(Beginning of Data for this exercise)

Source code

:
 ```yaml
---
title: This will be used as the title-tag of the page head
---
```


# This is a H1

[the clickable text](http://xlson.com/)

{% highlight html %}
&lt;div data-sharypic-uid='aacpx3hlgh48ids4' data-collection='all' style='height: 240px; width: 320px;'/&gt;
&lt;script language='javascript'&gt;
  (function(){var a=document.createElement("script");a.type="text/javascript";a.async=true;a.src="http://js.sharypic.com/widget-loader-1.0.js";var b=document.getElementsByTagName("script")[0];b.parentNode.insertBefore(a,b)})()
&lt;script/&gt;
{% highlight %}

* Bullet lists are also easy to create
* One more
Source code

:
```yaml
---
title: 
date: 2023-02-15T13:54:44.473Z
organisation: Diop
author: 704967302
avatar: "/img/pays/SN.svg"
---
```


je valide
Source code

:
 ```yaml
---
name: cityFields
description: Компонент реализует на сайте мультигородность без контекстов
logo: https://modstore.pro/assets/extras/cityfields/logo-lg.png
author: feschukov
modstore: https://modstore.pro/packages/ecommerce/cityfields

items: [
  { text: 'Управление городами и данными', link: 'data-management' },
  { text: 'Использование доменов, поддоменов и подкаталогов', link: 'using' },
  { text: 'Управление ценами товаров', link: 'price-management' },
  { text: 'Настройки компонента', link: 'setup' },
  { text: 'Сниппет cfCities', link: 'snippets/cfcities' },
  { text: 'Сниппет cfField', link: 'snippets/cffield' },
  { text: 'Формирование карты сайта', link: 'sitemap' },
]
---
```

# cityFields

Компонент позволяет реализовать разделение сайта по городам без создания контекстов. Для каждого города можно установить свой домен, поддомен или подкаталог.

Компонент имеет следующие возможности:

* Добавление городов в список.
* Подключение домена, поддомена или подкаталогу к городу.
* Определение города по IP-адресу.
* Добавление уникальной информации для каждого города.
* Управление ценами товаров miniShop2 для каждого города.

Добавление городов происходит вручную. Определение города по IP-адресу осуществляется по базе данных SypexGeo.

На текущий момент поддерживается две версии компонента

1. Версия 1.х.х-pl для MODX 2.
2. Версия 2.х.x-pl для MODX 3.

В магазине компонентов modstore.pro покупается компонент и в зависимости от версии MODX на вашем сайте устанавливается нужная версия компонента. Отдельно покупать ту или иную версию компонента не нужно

(End of Data for this exercise)

### Task objective
Please go line by line through the records above, copying each one that holds the string "товаров".

### Response area
  { text: 'Управление ценами товаров', link: 'price-management' },
* Управление ценами товаров miniShop2 для каждого города.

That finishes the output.